The remarks have since generated extensive commentary across LinkedIn and Nigeria’s broader technology ecosystem. But beneath the reaction sits a more consequential economic question: is Nigeria facing a genuine talent shortage, or is the market confronting the long-term consequences of systematically underpricing skilled labour?
That distinction matters because it reframes the conversation from culture to economics.
Nigerian corporates have built highly profitable businesses on structurally inexpensive labour
The most revealing part of the debate is not the criticism of Nigerian workers. It is the underlying arithmetic of Nigerian corporate profitability.
Public filings from listed banks suggest that several of Nigeria’s most profitable institutions allocate materially smaller proportions of revenue and profit to employee compensation than global peers operating at comparable scale. Zenith Bank, GTCO and other leading institutions continue to report strong earnings growth and industry-leading profitability metrics, while personnel costs remain relatively compressed against international benchmarks.
The comparison is imperfect. Accounting standards differ. Business structures vary. Operating conditions are not uniform across markets.
Even so, the gap is difficult to ignore.
Major international banks such as JPMorgan, NatWest and South Africa’s Standard Bank allocate substantially larger shares of revenue and pre-tax profit toward compensation than many Nigerian institutions. The implication is uncomfortable for corporate Nigeria because it suggests that part of the profitability story may derive not from superior operational efficiency, but from a labour market where skilled employees absorb disproportionate economic pressure.
That pressure is amplified by the realities of urban life in Lagos.
Workers are increasingly financing the failure of public infrastructure themselves
For salaried professionals in Lagos, housing, transport, electricity, healthcare, water and security have effectively become private-sector expenses funded from already constrained income.
A modest apartment in commercially viable parts of the city can consume a substantial portion of annual earnings. Power supply frequently depends on diesel generation. Commuting costs remain punitive in both financial and productivity terms. Public infrastructure gaps are routinely bridged through private spending by workers themselves.
In practical terms, many Nigerian professionals operate as miniature self-funded infrastructure systems before productive work even begins.
Against that backdrop, the idea that employers are competing with China while paying Nigeria-indexed wages exposes a deeper contradiction within the country’s labour market. Chinese technology firms compete globally partly because they compensate technical talent at levels aligned with industrial ambition and productivity expectations. Nigeria, by contrast, often expects globally competitive output from workers operating within structurally fragile economic conditions and comparatively weak compensation frameworks.
The consequence is predictable.
“Japa” is functioning as labour-market price discovery
Nigeria’s migration wave is frequently discussed as a cultural or patriotic problem. Increasingly, it resembles a market signal.
Highly skilled workers are relocating because international markets place materially higher value on the same capabilities. Those who remain frequently supplement salaries with secondary income streams, freelance work or entrepreneurial activity because a single income source no longer provides economic stability.

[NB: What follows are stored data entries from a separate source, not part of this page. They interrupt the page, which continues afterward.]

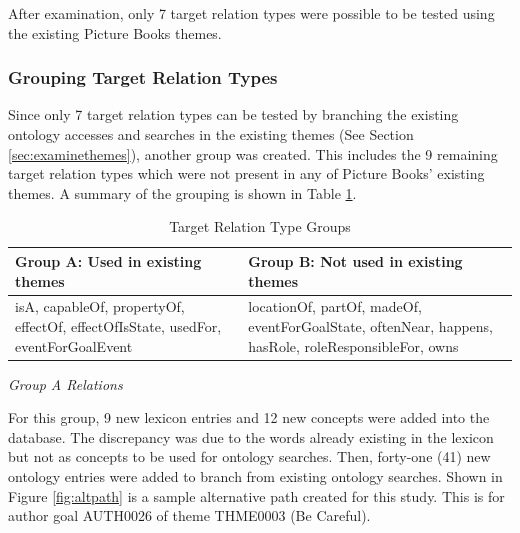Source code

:After examination, only 7 target relation types were possible to be tested using the existing Picture Books themes.

\subsubsection*{Grouping Target Relation Types}
\label{sec:grouprel}

Since only 7 target relation types can be tested by branching the existing ontology accesses and searches in the existing themes (See Section \ref{sec:examinethemes}), another group was created. This includes the 9 remaining target relation types which were not present in any of Picture Books' existing themes. A summary of the grouping is shown in Table \ref{tab:relgroups}.

\begin{table}[H]   %
\centering
\caption{Target Relation Type Groups} \vspace{0.25em}
\begin{tabular}{|p{5cm}|p{5cm}|} \hline
\textbf{Group A: Used in existing themes} & \textbf{Group B: Not used in existing themes} \\ \hline
isA, capableOf, propertyOf, effectOf, effectOfIsState, usedFor, eventForGoalEvent	& locationOf, partOf, madeOf, eventForGoalState, oftenNear, happens, hasRole, roleResponsibleFor, owns \\ \hline
\end{tabular}
\label{tab:relgroups}
\end{table}

\emph{Group A Relations}

For this group, 9 new lexicon entries and 12 new concepts were added into the database. The discrepancy was due to the words already existing in the lexicon but not as concepts to be used for ontology searches. Then, forty-one (41) new ontology entries were added to branch from existing ontology searches. Shown in Figure \ref{fig:altpath} is a sample alternative path created for this study. This is for author goal AUTH0026 of theme THME0003 (Be Careful).

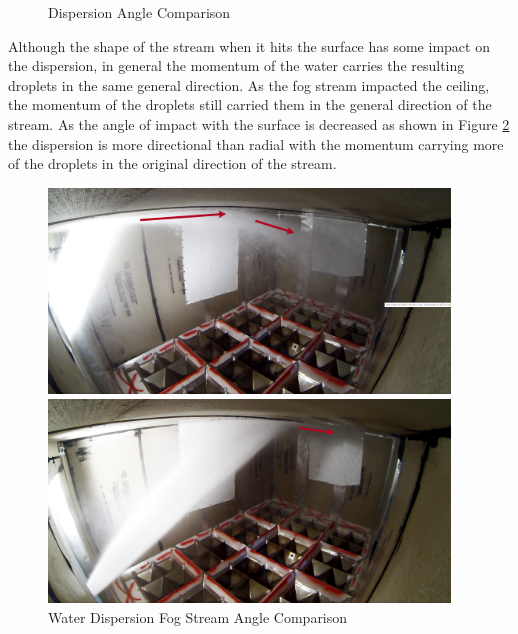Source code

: \documentclass[12pt,oneside]{book}
\begin{document}
\begin{figure}[H]
\begin{minipage}[b]{0.45\textwidth}
	\end{minipage}
	\caption{Dispersion Angle Comparison}
	\label{fig:SS_Dispersion_Arrow}
\end{figure}

Although the shape of the stream when it hits the surface has some impact on the dispersion, in general the momentum of the water carries the resulting droplets in the same general direction. As the fog stream impacted the ceiling, the momentum of the droplets still carried them in the general direction of the stream. As the angle of impact with the surface is decreased as shown in Figure \ref{fig:ImpactFogStream} the dispersion is more directional than radial with the momentum carrying more of the droplets in the original direction of the stream.

\begin{figure}[H]
	\centering
	\begin{minipage}[b]{0.45\textwidth}
	\centering
	\includegraphics[width=0.95\textwidth]{Figures/Water_Distribution/Nozzle_Directions/Interior_MaxAngleCeiling_Fog_Arrows.png}
	\end{minipage}
	\begin{minipage}[b]{0.45\textwidth}
	\centering
	\includegraphics[width=0.95\textwidth]{Figures/Water_Distribution/Nozzle_Directions/Interior_MidCeiling_Fog_Arrows.png} 
	\end{minipage}
	\caption{Water Dispersion Fog Stream Angle Comparison}
	\label{fig:ImpactFogStream}
\end{figure}
\end{document}
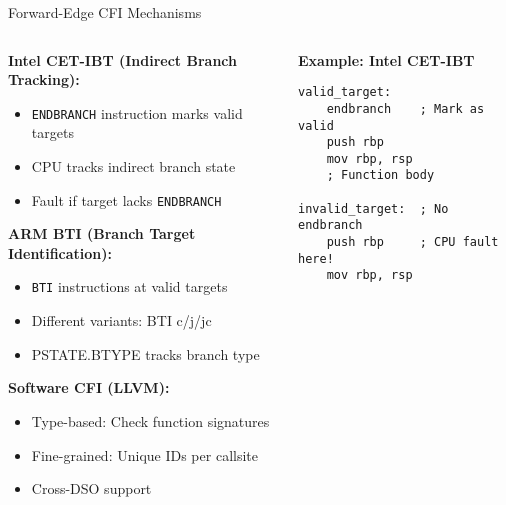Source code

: \documentclass[aspectratio=169,12pt]{beamer}
\begin{document}
\begin{frame}[fragile]{Forward-Edge CFI Mechanisms}
    \begin{columns}
        \begin{column}{0.5\textwidth}
            \textbf{Intel CET-IBT (Indirect Branch Tracking):}
            \begin{itemize}
                \item \texttt{ENDBRANCH} instruction marks valid targets
                \item CPU tracks indirect branch state
                \item Fault if target lacks \texttt{ENDBRANCH}
            \end{itemize}
            
            \vspace{0.3cm}
            \textbf{ARM BTI (Branch Target Identification):}
            \begin{itemize}
                \item \texttt{BTI} instructions at valid targets
                \item Different variants: BTI c/j/jc
                \item PSTATE.BTYPE tracks branch type
            \end{itemize}
            
            \vspace{0.3cm}
            \textbf{Software CFI (LLVM):}
            \begin{itemize}
                \item Type-based: Check function signatures
                \item Fine-grained: Unique IDs per callsite
                \item Cross-DSO support
            \end{itemize}
        \end{column}
        \begin{column}{0.5\textwidth}
            \begin{tcolorbox}[colback=gray!10]
                \small
                \textbf{Example: Intel CET-IBT}
                \begin{verbatim}
valid_target:
    endbranch    ; Mark as valid
    push rbp
    mov rbp, rsp
    ; Function body
    
invalid_target:  ; No endbranch
    push rbp     ; CPU fault here!
    mov rbp, rsp
                \end{verbatim}
            \end{tcolorbox}
            

\end{column}
\end{columns}
\end{frame}
\end{document}
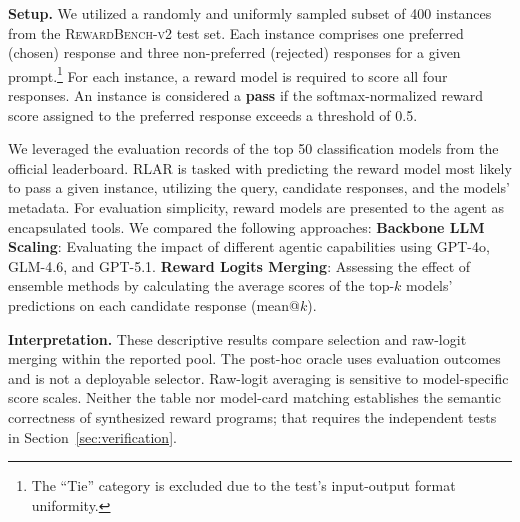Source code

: \noindent\textbf{Setup.} We utilized a randomly and uniformly sampled subset of 400 instances from the \textsc{RewardBench-v2} test set. Each instance comprises one preferred (chosen) response and three non-preferred (rejected) responses for a given prompt.\footnote{The ``Tie'' category is excluded due to the test's input-output format uniformity.} For each instance, a reward model is required to score all four responses. An instance is considered a \textbf{pass} if the softmax-normalized reward score assigned to the preferred response exceeds a threshold of 0.5.

We leveraged the evaluation records of the top 50 classification models from the official leaderboard. RLAR is tasked with predicting the reward model most likely to pass a given instance, utilizing the query, candidate responses, and the models' metadata. For evaluation simplicity, reward models are presented to the agent as encapsulated tools. We compared the following approaches: \textbf{Backbone LLM Scaling}: Evaluating the impact of different agentic capabilities using GPT-4o, GLM-4.6, and GPT-5.1. \textbf{Reward Logits Merging}: Assessing the effect of ensemble methods by calculating the average scores of the top-$k$ models' predictions on each candidate response (mean@$k$).




\noindent\textbf{Interpretation.} These descriptive results compare selection and raw-logit merging within the reported pool. The post-hoc oracle uses evaluation outcomes and is not a deployable selector. Raw-logit averaging is sensitive to model-specific score scales. Neither the table nor model-card matching establishes the semantic correctness of synthesized reward programs; that requires the independent tests in Section~\ref{sec:verification}.
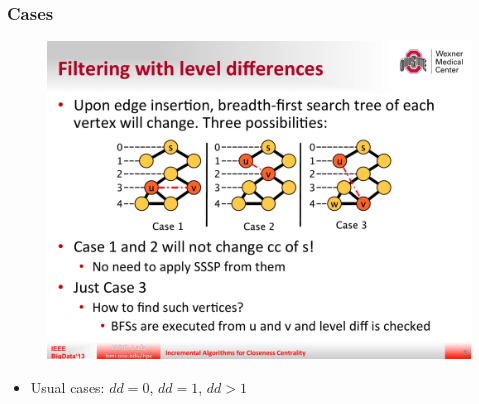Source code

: \begin{frame}
  \frametitle{Cases}

  \begin{figure}[H]
    \centering
    \includegraphics[width=\textwidth]{imgs/sksc-cases}
  \end{figure}
  
  \begin{itemize}
    \item Usual cases: $dd=0$, $dd=1$, $dd>1$
  \end{itemize}
\end{frame}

This creates a feedback loop inside Nigerian firms.
Retention weakens, institutional knowledge erodes and training investments decline because employers assume staff mobility is inevitable. Employees, meanwhile, optimise for short-term income extraction because long-term career stability appears uncertain. Productivity fragmentation becomes embedded within organisational culture.

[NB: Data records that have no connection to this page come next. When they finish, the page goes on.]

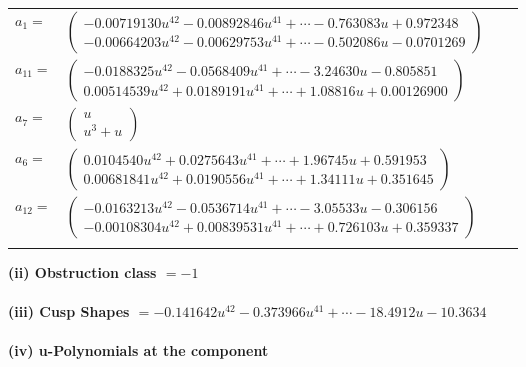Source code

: \documentclass[1p]{elsarticle_modified}
\theoremstyle{definition}
\begin{document}
\begin{tabular}{m{7pt} m{180pt} m{7pt} m{180pt} }
\flushright $a_{1}=$&$\begin{pmatrix}-0.00719130 u^{42}-0.00892846 u^{41}+\cdots-0.763083 u+0.972348\\-0.00664203 u^{42}-0.00629753 u^{41}+\cdots-0.502086 u-0.0701269\end{pmatrix}$ \\
\flushright $a_{11}=$&$\begin{pmatrix}-0.0188325 u^{42}-0.0568409 u^{41}+\cdots-3.24630 u-0.805851\\0.00514539 u^{42}+0.0189191 u^{41}+\cdots+1.08816 u+0.00126900\end{pmatrix}$ \\
\flushright $a_{7}=$&$\begin{pmatrix}u\\u^3+u\end{pmatrix}$ \\
\flushright $a_{6}=$&$\begin{pmatrix}0.0104540 u^{42}+0.0275643 u^{41}+\cdots+1.96745 u+0.591953\\0.00681841 u^{42}+0.0190556 u^{41}+\cdots+1.34111 u+0.351645\end{pmatrix}$ \\
\flushright $a_{12}=$&$\begin{pmatrix}-0.0163213 u^{42}-0.0536714 u^{41}+\cdots-3.05533 u-0.306156\\-0.00108304 u^{42}+0.00839531 u^{41}+\cdots+0.726103 u+0.359337\end{pmatrix}$\\&\end{tabular}
\flushleft \textbf{(ii) Obstruction class $= -1$}\\~\\
\flushleft \textbf{(iii) Cusp Shapes $= -0.141642 u^{42}-0.373966 u^{41}+\cdots-18.4912 u-10.3634$}\\~\\
\newpage\renewcommand{\arraystretch}{1}
\flushleft \textbf{(iv) u-Polynomials at the component}\newline \\
\end{document}
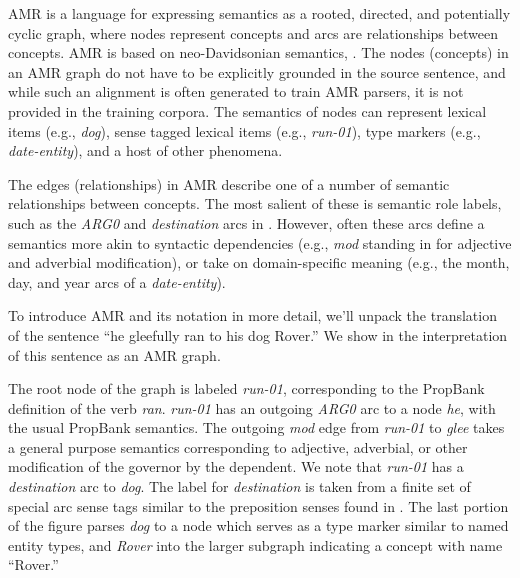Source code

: \documentclass[11pt]{article}
\newcommand\w[1]{\textit{#1}} %
\newcommand\e[1]{\textit{#1}} %
\newcommand\n[1]{\textit{#1}} %
\begin{document}

AMR is a language for expressing semantics as a rooted, directed, and potentially cyclic graph, where nodes represent concepts and arcs are relationships between concepts.
AMR is based on neo-Davidsonian semantics, \cite{Davidson:1967,Parsons:1990}.
The nodes (concepts) in an AMR graph do not have to be explicitly grounded in the source sentence, 
and while such an alignment is often generated to train AMR parsers, it is not provided in the training corpora.
The semantics of nodes can represent lexical items (e.g., \w{dog}), sense tagged lexical items (e.g., \textit{run-01}), type markers (e.g., \textit{date-entity}), and a host of other phenomena.

The edges (relationships) in AMR describe one of a number of semantic relationships between concepts.
The most salient of these is semantic role labels, such as the \w{ARG0} and \w{destination} arcs in .
However, often these arcs define a semantics more akin to syntactic dependencies (e.g., \textit{mod} standing in for adjective and adverbial modification), or take on domain-specific meaning (e.g., the month, day, and year arcs of a \textit{date-entity}).

To introduce AMR and its notation in more detail, we'll unpack the translation of the sentence ``he gleefully ran to his dog Rover.'' 
We show in  the interpretation of this sentence as an AMR graph.


The root node of the graph is labeled \n{run-01}, corresponding to the PropBank \cite{palmer2005proposition-srl} definition of the verb \w{ran}.
\w{run-01} has an outgoing \e{ARG0} arc to a node \w{he}, with the usual PropBank semantics.
The outgoing \e{mod} edge from \n{run-01} to \n{glee} takes a general purpose semantics corresponding to adjective, adverbial, or other modification of the governor by the dependent.
We note that \n{run-01} has a \e{destination} arc to \n{dog}.
The label for \e{destination} is taken from a finite set of special arc sense tags similar to the preposition senses found in \cite{srikumar2013-srl}.
The last portion of the figure parses \w{dog} to a node which serves as a type marker similar to named entity
types, and \w{Rover} into the larger subgraph indicating a concept with name ``Rover.''
\end{document}
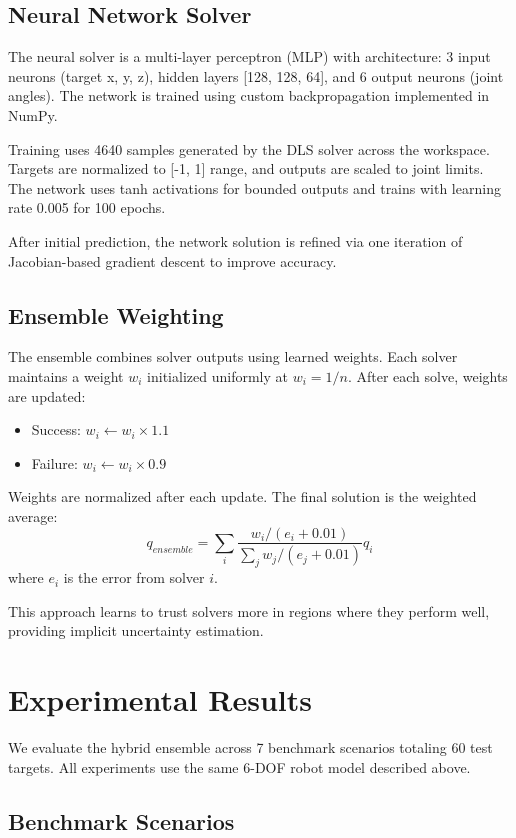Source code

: {{\subsection{Neural Network Solver}
The neural solver is a multi-layer perceptron (MLP) with architecture: 3 input neurons (target x, y, z), hidden layers [128, 128, 64], and 6 output neurons (joint angles). The network is trained using custom backpropagation implemented in NumPy.

Training uses 4640 samples generated by the DLS solver across the workspace. Targets are normalized to [-1, 1] range, and outputs are scaled to joint limits. The network uses tanh activations for bounded outputs and trains with learning rate 0.005 for 100 epochs.

After initial prediction, the network solution is refined via one iteration of Jacobian-based gradient descent to improve accuracy.

\subsection{Ensemble Weighting}
The ensemble combines solver outputs using learned weights. Each solver maintains a weight $w_i$ initialized uniformly at $w_i = 1/n$. After each solve, weights are updated:
\begin{itemize}
    \item Success: $w_i \leftarrow w_i \times 1.1$
    \item Failure: $w_i \leftarrow w_i \times 0.9$
\end{itemize}
Weights are normalized after each update. The final solution is the weighted average:
\begin{equation}
q_{ensemble} = \sum_{i} \frac{w_i / (e_i + 0.01)}{\sum_j w_j / (e_j + 0.01)} q_i
\end{equation}
where $e_i$ is the error from solver $i$.

This approach learns to trust solvers more in regions where they perform well, providing implicit uncertainty estimation.

\section{Experimental Results}

We evaluate the hybrid ensemble across 7 benchmark scenarios totaling 60 test targets. All experiments use the same 6-DOF robot model described above.

\subsection{Benchmark Scenarios}

}}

The result is a labour market where companies publicly lament talent scarcity while simultaneously participating in the compensation structures driving attrition.
That tension extends beyond banking into telecommunications and technology.
Outsourced labour and lean payrolls mask the full employment picture
Personnel cost disclosures within Nigeria’s telecoms sector illustrate another layer of the issue. MTN Nigeria’s reported employee expenses appear exceptionally lean relative to revenue, but those figures exclude substantial portions of outsourced and contractual labour supporting the business.
This increasingly fragmented employment structure allows companies to maintain operational flexibility while keeping headline staffing costs relatively contained. Yet it also distances firms from long-term workforce development and institutional continuity.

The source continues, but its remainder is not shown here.